**** Data to examine
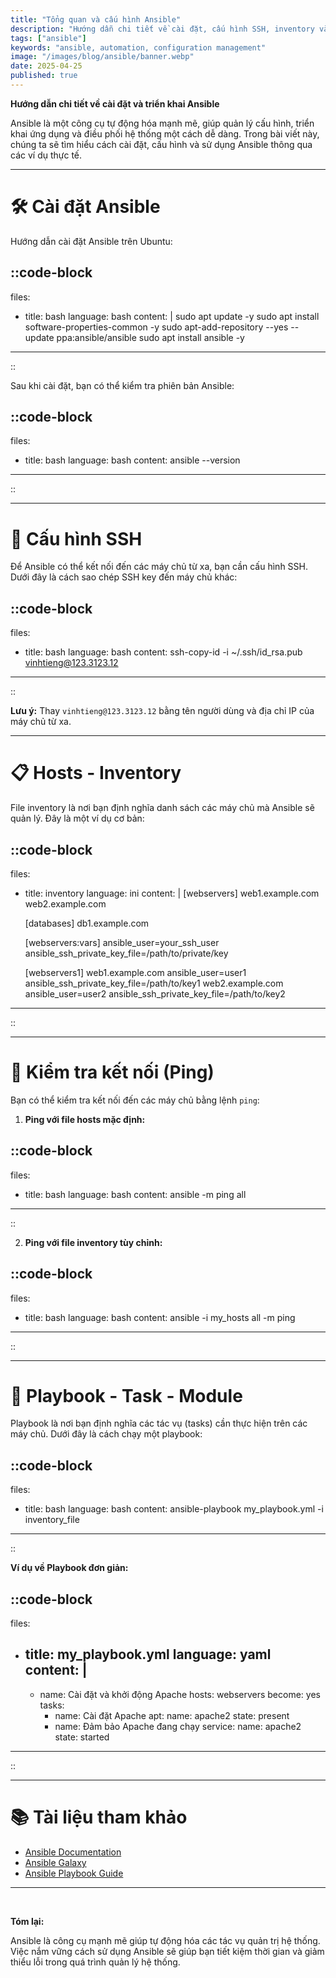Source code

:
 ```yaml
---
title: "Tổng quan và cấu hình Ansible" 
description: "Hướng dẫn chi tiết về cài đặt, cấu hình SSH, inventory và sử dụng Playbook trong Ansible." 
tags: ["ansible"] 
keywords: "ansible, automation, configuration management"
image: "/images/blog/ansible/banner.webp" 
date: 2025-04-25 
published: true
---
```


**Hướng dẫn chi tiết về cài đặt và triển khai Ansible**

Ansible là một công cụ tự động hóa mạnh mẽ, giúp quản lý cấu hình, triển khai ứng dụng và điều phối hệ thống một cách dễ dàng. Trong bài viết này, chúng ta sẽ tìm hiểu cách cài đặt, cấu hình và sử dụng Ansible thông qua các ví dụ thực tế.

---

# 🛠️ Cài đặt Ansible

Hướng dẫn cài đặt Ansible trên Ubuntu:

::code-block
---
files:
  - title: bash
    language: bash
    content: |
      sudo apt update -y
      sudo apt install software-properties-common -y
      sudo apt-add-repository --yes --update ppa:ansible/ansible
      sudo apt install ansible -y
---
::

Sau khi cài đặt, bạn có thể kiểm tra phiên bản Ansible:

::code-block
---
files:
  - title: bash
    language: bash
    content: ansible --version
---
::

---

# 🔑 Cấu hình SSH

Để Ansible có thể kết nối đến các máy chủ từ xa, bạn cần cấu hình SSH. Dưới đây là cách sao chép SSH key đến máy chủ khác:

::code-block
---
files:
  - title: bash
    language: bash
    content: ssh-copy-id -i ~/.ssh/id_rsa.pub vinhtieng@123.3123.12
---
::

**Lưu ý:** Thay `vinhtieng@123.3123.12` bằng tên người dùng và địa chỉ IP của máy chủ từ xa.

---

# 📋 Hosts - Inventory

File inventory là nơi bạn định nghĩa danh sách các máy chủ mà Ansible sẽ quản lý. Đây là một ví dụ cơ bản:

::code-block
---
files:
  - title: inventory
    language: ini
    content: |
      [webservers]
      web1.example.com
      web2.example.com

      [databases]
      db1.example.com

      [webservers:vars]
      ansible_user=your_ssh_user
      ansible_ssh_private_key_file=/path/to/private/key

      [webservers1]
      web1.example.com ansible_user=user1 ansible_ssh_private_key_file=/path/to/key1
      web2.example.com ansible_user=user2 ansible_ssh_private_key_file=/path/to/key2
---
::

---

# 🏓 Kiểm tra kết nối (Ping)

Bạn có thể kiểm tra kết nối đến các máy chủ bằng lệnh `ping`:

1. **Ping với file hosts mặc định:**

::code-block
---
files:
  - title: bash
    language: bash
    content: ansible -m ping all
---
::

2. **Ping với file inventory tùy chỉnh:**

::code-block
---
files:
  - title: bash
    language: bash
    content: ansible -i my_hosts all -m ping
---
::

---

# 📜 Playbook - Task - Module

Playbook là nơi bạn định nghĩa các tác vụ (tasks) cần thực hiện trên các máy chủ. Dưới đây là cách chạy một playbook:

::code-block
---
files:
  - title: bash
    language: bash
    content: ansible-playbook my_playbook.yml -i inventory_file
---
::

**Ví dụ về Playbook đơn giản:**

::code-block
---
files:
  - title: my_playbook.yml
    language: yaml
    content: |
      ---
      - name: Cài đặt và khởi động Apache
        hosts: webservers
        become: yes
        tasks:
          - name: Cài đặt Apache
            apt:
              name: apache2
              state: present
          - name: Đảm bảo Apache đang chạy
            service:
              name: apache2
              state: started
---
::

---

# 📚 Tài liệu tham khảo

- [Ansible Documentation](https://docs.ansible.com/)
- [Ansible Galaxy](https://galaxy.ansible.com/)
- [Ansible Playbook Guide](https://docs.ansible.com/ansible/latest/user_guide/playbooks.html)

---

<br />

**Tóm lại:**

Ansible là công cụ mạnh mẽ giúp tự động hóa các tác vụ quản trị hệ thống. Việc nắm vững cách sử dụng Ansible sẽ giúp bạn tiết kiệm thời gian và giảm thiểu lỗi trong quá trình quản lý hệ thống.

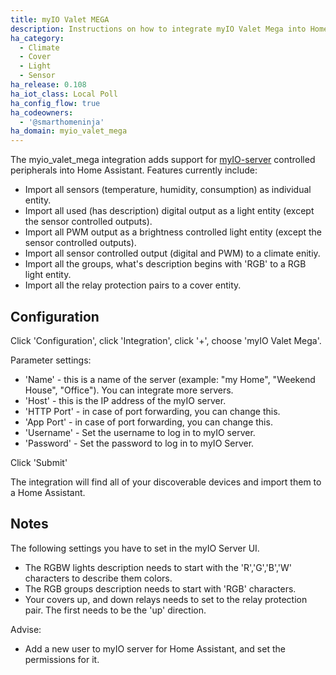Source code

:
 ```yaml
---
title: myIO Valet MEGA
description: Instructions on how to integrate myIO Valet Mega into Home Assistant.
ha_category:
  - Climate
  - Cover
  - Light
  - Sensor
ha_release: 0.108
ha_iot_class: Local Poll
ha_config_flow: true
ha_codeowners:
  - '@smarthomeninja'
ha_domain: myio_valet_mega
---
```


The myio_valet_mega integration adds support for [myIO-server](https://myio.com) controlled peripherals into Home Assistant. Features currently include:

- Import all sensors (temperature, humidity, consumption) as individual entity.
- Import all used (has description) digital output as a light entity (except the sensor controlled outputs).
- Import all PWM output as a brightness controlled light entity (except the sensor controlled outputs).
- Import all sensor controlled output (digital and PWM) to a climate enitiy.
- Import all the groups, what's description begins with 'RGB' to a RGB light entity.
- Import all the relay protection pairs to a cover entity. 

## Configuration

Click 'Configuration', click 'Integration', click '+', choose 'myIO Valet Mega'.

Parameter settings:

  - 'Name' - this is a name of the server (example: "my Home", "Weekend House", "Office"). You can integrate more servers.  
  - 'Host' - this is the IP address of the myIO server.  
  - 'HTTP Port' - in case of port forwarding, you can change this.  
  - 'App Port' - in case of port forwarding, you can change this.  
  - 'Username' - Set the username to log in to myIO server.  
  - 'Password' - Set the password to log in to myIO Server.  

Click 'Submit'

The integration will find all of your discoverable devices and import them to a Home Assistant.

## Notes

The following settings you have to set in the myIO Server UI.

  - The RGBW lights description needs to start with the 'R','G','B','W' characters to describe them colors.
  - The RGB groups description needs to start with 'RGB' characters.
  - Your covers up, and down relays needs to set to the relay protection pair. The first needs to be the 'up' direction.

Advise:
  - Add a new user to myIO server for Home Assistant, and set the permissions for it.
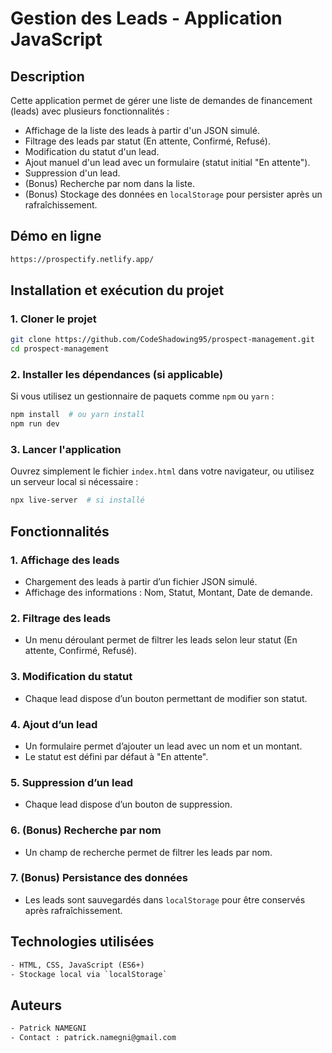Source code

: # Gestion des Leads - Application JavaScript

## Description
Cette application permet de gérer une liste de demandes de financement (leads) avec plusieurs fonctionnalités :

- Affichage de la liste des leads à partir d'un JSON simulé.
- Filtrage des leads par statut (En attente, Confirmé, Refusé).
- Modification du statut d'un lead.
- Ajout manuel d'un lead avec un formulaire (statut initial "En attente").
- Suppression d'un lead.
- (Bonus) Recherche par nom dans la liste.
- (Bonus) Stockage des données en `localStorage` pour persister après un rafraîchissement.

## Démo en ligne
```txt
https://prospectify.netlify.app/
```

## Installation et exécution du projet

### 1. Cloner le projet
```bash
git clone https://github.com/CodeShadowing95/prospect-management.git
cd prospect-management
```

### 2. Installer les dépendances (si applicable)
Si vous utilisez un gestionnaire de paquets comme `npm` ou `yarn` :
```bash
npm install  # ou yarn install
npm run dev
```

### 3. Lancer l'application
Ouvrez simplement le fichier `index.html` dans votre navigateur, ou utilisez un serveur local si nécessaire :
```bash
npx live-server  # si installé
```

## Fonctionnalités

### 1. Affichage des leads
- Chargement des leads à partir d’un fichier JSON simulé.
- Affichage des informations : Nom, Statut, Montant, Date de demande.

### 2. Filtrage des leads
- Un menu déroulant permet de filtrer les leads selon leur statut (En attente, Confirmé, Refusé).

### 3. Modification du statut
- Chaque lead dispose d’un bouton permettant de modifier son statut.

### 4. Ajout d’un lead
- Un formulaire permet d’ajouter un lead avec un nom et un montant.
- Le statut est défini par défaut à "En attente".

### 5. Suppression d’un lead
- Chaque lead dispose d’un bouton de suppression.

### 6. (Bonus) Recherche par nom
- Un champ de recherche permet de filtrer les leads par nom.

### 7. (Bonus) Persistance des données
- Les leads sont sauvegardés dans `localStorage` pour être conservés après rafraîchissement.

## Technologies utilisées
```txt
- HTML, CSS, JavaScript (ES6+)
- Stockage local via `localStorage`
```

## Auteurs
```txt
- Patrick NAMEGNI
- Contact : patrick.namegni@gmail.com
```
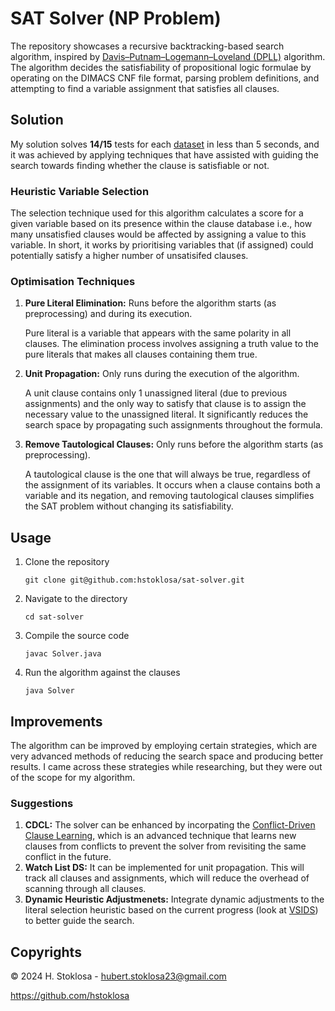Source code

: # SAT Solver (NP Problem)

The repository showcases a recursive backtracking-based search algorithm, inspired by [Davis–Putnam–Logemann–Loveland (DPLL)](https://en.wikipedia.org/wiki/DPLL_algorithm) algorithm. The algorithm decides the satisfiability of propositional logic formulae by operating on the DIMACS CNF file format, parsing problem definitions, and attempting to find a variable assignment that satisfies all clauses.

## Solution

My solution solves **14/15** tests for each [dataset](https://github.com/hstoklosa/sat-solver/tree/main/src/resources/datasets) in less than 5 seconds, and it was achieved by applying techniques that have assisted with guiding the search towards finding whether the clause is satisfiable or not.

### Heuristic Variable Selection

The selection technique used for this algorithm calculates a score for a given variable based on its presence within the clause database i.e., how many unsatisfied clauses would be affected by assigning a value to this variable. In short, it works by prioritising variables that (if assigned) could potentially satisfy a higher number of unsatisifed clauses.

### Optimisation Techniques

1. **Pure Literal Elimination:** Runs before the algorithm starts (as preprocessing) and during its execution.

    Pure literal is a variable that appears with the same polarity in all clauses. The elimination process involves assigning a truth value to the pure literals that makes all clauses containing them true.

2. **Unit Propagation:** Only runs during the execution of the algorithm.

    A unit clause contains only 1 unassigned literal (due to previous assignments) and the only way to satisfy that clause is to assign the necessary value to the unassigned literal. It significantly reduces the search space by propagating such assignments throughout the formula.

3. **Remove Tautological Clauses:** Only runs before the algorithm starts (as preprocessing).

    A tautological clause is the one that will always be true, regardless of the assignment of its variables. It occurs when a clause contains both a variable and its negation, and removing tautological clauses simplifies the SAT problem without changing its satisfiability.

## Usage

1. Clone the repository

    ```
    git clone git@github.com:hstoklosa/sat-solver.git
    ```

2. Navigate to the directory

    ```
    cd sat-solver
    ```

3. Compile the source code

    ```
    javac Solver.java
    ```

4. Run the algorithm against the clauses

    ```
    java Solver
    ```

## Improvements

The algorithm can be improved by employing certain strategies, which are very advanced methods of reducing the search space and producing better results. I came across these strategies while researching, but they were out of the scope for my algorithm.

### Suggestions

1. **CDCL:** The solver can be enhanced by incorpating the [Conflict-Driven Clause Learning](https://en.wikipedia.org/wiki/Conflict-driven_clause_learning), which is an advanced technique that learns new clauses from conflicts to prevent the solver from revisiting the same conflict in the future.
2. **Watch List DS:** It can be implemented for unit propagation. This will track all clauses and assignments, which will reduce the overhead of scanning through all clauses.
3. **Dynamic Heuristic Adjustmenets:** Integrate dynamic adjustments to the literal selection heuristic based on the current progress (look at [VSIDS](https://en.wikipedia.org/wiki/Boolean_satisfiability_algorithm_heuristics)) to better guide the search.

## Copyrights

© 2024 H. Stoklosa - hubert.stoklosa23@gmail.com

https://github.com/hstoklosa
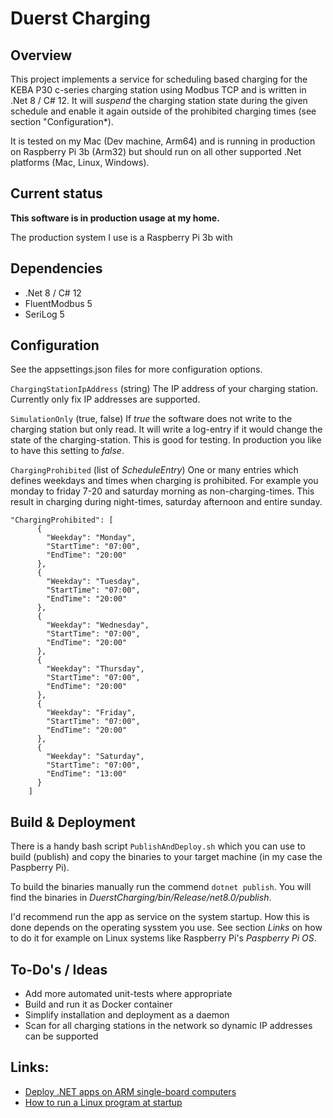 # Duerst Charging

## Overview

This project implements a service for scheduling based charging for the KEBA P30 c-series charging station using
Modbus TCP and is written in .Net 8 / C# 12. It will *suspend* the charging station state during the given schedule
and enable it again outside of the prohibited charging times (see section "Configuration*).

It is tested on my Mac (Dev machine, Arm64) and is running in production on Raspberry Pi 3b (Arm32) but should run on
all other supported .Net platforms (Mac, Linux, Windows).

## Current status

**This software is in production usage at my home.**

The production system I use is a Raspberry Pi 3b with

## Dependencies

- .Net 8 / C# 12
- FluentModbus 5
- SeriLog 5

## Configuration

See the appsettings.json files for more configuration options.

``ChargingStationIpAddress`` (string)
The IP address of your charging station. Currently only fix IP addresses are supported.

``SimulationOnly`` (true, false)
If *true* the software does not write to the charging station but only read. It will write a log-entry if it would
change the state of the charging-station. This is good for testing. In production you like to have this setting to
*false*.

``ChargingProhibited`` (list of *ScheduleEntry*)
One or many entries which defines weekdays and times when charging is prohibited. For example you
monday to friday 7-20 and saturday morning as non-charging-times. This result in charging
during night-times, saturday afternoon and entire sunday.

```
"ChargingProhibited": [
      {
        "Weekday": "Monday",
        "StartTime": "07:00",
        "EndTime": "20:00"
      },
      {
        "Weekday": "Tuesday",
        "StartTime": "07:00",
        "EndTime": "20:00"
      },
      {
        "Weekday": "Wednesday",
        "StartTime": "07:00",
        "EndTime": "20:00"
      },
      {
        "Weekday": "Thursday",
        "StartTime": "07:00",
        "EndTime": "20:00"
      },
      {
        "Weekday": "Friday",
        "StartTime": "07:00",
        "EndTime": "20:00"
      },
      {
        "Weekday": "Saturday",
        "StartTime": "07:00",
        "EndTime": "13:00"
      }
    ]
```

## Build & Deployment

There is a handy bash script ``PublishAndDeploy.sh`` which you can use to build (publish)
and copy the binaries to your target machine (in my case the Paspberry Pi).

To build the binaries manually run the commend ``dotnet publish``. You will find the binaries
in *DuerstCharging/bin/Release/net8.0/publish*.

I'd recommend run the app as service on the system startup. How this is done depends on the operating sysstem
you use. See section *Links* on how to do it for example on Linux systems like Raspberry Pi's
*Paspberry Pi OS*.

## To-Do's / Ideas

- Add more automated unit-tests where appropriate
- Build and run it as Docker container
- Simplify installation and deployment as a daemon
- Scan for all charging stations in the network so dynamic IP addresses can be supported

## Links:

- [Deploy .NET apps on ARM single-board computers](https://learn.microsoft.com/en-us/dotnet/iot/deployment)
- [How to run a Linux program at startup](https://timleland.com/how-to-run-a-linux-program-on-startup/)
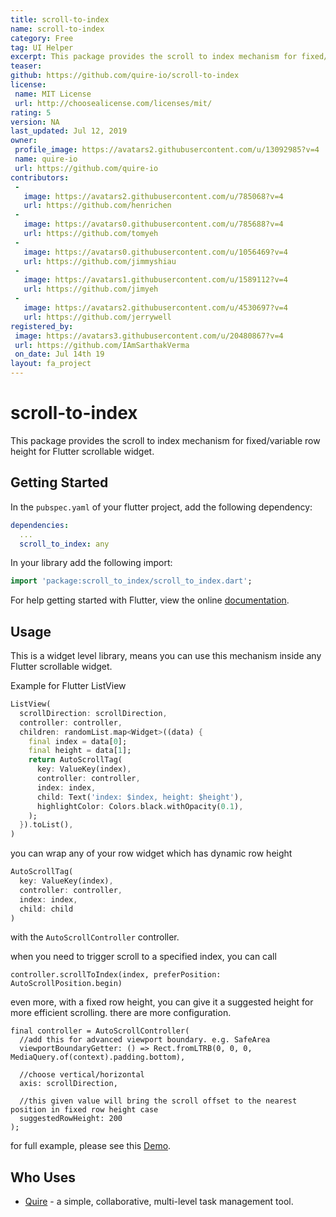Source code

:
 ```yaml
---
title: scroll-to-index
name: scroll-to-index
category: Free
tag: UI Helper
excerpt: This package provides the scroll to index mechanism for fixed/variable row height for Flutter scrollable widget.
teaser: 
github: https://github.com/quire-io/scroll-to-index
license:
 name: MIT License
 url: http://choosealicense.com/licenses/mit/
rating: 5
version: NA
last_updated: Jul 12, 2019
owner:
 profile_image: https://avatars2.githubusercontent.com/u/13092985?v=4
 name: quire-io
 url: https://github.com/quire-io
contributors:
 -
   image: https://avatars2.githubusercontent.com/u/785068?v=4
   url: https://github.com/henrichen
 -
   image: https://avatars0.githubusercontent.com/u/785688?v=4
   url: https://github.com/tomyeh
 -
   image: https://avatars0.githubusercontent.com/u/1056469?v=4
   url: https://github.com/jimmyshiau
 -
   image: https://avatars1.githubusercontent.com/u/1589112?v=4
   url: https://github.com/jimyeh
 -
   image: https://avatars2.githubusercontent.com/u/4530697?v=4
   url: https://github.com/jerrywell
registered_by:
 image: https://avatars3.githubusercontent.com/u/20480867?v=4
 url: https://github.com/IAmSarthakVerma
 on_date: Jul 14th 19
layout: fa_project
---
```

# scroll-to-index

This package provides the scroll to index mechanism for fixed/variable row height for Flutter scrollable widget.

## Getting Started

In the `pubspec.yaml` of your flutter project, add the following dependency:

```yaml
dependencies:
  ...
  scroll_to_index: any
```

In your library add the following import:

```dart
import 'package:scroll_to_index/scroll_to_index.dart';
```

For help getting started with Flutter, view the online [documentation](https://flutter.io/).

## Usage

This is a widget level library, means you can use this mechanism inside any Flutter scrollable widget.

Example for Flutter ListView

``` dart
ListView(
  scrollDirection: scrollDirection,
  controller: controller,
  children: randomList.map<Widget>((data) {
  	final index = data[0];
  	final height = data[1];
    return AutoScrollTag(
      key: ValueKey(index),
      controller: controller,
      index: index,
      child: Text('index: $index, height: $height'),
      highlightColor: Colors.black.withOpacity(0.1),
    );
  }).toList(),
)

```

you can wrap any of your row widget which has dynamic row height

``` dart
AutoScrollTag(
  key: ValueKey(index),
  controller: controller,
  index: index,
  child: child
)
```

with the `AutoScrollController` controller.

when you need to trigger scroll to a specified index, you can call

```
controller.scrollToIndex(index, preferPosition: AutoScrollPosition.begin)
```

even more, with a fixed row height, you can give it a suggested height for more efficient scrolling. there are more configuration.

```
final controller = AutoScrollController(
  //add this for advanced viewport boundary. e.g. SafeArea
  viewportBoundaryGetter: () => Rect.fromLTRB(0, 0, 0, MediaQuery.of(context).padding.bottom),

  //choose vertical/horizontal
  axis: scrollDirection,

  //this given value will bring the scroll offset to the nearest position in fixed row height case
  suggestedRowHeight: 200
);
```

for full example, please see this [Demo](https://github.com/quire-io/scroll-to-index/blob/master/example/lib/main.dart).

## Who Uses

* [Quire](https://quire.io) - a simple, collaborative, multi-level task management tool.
********
### Your instructions
How many lines of the entries above hold the string "Affichage"? Reply with the number alone.

### Task response
3